Start of Block

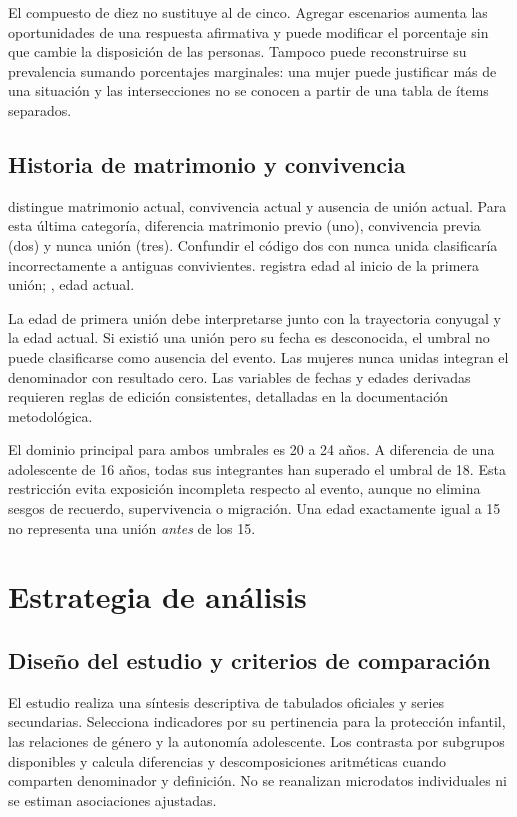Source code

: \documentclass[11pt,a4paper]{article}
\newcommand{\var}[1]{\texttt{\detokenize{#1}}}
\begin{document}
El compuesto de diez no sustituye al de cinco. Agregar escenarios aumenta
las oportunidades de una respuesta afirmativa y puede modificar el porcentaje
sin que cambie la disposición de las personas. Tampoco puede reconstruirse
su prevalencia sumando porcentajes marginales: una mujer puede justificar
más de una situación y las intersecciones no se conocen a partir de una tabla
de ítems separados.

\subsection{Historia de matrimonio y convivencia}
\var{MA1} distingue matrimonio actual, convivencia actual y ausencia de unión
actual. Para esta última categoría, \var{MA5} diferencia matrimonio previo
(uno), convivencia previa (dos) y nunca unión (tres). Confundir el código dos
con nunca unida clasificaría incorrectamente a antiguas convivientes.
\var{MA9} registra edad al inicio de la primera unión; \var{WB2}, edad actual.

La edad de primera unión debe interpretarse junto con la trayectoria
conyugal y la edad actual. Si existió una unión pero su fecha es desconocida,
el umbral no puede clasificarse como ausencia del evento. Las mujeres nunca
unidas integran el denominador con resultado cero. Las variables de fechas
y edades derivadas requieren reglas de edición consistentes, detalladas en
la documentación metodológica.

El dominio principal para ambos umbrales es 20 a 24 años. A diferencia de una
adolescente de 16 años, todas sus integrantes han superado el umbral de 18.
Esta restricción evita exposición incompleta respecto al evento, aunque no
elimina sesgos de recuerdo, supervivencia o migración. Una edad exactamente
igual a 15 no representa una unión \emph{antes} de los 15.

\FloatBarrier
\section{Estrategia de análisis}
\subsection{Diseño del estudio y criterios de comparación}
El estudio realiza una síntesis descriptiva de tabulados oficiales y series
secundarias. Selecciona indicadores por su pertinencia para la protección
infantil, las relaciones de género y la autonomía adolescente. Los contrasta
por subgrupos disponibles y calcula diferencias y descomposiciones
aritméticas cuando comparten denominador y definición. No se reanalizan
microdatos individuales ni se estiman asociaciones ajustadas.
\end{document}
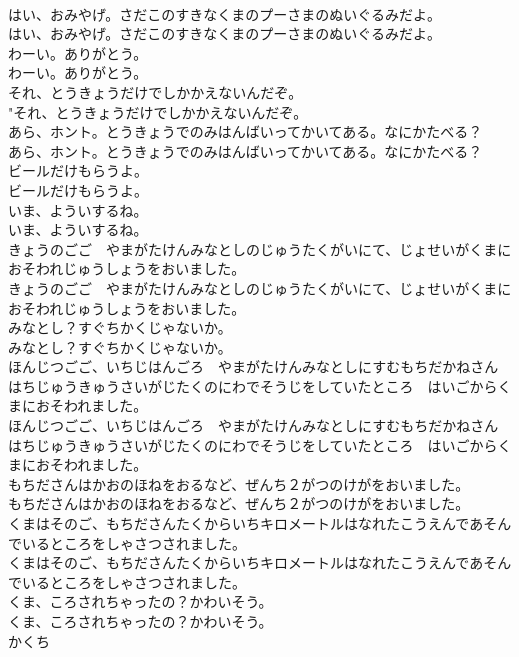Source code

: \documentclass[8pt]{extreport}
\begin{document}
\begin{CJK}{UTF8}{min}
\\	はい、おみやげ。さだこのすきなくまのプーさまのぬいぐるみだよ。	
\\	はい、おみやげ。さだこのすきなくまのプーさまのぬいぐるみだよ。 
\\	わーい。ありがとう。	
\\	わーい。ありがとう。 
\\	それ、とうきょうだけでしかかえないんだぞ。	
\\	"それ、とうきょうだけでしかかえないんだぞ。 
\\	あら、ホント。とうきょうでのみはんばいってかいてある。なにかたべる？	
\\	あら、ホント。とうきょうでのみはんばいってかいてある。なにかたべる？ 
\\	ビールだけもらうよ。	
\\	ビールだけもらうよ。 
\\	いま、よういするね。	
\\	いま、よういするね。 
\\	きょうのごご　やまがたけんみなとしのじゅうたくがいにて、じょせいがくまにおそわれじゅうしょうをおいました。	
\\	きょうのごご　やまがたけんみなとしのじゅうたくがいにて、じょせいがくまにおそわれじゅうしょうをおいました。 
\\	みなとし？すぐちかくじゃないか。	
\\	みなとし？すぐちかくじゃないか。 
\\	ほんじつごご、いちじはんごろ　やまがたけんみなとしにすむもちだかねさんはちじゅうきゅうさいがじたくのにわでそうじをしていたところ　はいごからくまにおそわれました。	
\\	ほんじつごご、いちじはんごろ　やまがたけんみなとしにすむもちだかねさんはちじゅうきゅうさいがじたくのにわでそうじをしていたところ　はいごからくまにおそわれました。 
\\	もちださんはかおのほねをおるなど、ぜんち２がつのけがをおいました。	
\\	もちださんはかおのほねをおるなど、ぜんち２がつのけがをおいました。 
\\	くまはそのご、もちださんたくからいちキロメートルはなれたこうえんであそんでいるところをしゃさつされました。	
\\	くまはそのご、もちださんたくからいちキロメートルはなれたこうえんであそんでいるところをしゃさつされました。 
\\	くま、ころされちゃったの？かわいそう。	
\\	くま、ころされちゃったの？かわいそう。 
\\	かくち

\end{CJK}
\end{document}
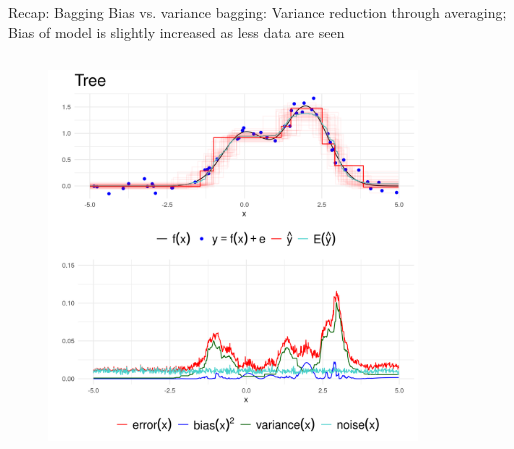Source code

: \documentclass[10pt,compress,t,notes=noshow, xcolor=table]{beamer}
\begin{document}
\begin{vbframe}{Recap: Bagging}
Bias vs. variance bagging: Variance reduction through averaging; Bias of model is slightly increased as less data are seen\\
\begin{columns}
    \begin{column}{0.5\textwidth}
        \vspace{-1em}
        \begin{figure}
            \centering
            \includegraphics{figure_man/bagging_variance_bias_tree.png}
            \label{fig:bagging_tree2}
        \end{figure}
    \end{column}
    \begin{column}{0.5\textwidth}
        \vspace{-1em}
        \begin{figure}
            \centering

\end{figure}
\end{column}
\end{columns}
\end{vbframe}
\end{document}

End of Block
Start of Block

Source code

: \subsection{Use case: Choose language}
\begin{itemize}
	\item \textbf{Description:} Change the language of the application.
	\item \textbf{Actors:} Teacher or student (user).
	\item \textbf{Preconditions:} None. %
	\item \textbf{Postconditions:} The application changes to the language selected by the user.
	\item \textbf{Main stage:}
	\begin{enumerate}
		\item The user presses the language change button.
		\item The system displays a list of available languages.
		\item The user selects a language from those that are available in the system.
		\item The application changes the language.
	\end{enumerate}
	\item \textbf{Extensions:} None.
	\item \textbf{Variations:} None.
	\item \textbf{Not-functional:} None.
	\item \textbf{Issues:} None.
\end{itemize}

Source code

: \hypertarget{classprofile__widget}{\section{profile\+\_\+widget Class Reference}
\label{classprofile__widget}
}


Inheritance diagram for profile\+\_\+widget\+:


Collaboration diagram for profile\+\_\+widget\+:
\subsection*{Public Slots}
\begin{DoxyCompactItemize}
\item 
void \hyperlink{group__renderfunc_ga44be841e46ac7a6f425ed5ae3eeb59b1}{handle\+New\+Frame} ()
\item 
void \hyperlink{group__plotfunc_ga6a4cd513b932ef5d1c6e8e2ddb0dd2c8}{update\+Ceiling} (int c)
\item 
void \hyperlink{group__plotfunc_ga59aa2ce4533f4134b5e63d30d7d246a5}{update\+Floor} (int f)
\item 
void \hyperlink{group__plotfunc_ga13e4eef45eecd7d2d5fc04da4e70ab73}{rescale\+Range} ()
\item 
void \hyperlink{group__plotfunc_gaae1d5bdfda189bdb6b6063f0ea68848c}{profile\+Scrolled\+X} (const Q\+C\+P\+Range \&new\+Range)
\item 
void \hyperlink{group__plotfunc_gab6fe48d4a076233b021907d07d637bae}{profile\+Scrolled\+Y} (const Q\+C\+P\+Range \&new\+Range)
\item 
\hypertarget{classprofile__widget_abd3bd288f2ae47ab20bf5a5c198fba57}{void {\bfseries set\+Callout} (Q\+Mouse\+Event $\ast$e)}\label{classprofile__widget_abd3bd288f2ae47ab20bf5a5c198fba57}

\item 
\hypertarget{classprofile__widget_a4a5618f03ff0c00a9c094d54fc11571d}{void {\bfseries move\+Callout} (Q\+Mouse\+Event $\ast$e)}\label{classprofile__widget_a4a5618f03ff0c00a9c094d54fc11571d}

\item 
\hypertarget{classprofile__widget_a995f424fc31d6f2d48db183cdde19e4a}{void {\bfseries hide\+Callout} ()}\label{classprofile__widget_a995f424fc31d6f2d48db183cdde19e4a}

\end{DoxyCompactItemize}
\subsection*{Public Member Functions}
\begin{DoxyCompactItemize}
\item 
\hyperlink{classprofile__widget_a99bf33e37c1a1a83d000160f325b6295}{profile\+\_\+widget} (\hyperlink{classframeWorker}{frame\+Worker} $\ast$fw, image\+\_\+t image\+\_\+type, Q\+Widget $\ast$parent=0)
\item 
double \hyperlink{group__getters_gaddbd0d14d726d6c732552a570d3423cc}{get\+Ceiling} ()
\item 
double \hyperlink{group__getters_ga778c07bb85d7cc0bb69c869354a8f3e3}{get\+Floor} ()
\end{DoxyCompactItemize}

End of Block
Start of Block

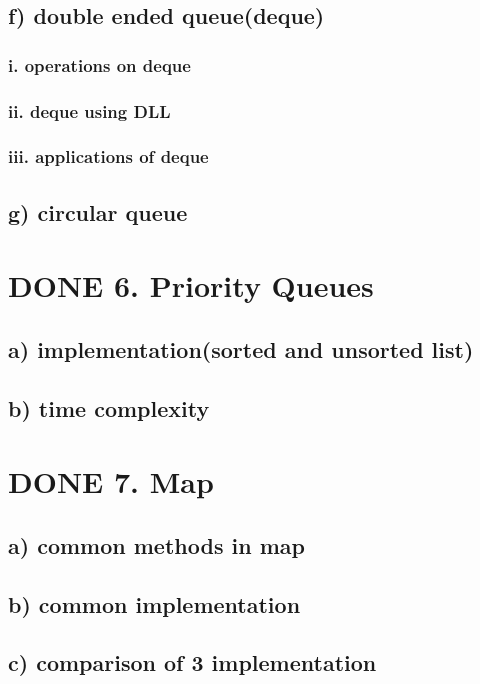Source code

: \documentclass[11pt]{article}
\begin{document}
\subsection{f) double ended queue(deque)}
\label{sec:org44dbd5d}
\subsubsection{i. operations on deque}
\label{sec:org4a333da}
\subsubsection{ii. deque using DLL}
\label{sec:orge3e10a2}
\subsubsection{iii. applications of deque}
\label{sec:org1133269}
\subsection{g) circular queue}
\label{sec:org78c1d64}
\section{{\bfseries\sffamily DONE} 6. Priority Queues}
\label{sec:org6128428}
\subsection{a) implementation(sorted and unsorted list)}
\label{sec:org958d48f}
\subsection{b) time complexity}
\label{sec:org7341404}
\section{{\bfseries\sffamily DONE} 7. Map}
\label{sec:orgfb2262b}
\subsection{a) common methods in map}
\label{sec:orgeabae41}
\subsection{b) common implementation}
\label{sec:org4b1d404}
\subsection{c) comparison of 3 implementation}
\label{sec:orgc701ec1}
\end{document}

End of Block

**YOUR ASSIGNMENT**. Find and copy each line in the material above where the string "じょせいがくまにおそわれじゅうしょうをおいました" occurs.

**EXERCISE ANSWER**.
\\	きょうのごご　やまがたけんみなとしのじゅうたくがいにて、じょせいがくまにおそわれじゅうしょうをおいました。	
\\	きょうのごご　やまがたけんみなとしのじゅうたくがいにて、じょせいがくまにおそわれじゅうしょうをおいました。 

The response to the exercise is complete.